Ben Creagh packing down as a... Hooker? Second rower? Lock? Does it matter? (Digital image by Colin Whelan © nrlphotos.com)
Expert
30th November, 2017
7

When Ben Creagh first came to the Dragons out of Wollongong in 2003 he was an 18-year-old winger.

Nathan Brown was a 30-year-old first year coach when he mused to his mate Mark Gasnier: “This bloke will play for Australia… in the backrow.”

Gasnier laughed at him. Yeah, sure mate. But Brown was serious.

Two years later Creagh played for Australia – in the backrow. Because he possessed the holy trinity: He had size, speed and power.

You can understand the appeal of these people. Behemoths are good. But surely rugby league is missing out on people. Namely that ever-diminishing style of player – the footballer.

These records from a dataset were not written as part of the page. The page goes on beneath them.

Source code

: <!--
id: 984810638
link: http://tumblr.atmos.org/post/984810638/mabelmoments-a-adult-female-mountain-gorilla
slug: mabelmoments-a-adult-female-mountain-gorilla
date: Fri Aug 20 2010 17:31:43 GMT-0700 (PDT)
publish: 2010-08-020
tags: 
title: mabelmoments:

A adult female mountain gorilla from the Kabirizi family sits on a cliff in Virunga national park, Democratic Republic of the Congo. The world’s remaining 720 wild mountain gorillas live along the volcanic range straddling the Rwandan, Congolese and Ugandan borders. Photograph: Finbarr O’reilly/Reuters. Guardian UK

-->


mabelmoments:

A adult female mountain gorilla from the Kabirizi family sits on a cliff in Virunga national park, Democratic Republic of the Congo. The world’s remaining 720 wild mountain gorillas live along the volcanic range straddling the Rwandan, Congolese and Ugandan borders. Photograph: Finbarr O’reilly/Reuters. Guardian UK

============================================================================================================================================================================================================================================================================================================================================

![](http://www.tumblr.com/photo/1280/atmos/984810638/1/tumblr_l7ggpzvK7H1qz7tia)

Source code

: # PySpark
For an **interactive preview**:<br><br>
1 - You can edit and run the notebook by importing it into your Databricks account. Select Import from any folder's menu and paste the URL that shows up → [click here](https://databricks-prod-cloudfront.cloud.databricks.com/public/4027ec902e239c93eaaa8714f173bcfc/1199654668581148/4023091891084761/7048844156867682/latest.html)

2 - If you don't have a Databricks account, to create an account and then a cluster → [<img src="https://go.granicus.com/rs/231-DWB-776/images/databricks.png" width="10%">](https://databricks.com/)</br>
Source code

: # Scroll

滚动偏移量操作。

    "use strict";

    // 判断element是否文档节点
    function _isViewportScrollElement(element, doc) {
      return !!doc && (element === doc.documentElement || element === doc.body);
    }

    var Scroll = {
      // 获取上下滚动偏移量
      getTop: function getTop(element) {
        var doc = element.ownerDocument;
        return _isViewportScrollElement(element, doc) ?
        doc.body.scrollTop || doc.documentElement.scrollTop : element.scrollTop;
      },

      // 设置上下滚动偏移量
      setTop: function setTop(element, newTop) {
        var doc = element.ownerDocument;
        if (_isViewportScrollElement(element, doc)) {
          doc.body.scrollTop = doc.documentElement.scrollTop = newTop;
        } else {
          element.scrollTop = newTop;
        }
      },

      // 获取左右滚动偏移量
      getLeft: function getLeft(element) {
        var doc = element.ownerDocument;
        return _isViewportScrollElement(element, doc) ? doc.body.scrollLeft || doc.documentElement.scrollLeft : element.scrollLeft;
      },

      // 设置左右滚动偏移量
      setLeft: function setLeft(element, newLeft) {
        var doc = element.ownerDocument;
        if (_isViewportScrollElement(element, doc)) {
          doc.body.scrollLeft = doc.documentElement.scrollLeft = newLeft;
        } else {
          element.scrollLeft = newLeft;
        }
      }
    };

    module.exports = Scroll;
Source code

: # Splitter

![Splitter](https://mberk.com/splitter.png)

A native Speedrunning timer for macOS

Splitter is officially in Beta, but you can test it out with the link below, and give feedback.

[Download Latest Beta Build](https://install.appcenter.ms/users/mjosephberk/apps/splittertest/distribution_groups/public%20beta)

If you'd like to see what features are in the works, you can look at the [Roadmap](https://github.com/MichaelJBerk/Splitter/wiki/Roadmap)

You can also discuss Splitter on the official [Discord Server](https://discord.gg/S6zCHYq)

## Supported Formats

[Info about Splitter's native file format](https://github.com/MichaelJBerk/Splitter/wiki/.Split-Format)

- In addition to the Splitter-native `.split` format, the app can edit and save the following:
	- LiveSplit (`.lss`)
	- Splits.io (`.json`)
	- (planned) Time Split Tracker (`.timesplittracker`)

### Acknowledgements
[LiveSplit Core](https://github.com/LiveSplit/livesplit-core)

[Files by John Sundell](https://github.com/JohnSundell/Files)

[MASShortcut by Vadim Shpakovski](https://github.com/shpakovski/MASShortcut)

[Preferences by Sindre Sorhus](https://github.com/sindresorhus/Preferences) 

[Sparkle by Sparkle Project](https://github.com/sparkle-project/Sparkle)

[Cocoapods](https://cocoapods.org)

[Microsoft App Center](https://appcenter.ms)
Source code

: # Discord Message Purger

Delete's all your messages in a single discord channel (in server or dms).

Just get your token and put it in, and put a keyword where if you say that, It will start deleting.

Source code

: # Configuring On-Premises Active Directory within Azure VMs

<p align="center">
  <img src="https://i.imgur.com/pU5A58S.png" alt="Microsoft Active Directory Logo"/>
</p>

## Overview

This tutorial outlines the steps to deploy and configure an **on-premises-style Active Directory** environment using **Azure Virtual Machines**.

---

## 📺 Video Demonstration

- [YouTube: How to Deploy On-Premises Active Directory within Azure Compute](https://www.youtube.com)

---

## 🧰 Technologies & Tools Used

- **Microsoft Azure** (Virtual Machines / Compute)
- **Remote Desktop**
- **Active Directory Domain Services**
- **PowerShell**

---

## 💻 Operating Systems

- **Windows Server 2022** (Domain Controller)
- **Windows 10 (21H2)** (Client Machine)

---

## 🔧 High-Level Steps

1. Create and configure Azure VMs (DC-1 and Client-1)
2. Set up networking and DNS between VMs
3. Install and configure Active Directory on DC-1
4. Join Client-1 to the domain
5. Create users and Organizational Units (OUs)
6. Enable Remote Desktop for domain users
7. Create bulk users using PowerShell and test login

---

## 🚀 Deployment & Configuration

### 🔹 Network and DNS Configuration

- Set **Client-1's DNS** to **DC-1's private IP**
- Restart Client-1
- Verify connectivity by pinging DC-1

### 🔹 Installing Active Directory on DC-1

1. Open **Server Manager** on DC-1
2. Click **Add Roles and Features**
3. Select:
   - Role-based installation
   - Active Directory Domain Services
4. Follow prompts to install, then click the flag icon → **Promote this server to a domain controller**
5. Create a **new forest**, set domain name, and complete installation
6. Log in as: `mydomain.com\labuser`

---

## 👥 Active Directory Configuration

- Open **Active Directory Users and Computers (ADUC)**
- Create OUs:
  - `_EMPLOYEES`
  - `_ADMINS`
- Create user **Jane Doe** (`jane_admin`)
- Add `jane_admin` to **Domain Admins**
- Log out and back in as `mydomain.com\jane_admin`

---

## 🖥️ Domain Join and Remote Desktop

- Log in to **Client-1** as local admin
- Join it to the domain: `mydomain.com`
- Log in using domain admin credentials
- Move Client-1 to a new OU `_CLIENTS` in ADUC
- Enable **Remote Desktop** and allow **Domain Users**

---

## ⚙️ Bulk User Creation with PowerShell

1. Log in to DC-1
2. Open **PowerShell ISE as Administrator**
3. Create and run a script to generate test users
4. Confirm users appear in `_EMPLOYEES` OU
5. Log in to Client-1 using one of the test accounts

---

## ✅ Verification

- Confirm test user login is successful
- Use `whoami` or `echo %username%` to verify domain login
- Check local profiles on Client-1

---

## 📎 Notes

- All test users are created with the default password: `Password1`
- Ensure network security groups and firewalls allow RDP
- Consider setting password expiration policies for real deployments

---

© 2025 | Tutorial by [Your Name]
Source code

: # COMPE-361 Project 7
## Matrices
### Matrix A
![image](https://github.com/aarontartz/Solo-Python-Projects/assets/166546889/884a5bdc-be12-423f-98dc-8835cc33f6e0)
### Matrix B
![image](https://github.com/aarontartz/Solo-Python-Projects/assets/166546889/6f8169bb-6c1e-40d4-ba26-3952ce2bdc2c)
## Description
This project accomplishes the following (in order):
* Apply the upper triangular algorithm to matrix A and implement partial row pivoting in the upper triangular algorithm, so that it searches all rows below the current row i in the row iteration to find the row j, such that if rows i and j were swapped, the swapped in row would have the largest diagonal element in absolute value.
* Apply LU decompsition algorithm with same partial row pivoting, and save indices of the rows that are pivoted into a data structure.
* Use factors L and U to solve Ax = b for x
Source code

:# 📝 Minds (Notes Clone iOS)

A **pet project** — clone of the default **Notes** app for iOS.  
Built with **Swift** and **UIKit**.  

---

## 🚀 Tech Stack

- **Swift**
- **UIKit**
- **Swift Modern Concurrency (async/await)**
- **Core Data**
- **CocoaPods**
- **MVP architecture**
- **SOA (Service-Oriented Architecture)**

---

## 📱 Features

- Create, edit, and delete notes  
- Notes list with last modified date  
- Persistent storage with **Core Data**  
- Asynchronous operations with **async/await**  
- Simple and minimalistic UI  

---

Not to say blokes don’t have the ability to become ball-playing locks. Bryce Cartwright is a big No.6, if you like.

But the way the game is coached and played – the NRL way when ‘winning’ is all that counts – when coaches and recruitment types have the choice between two players to play No.13 – on the one hand Tyson Frizell, the other Tyrone Peachey – the Peach is second best every time.

Because if you can get 60 minutes out of the Incredible Hulk, he’ll change the game. But a skinny kid, freakish ability – say Bevan French, Will Smith – they’re not the shape of what you need and clubs will buy the other bloke first.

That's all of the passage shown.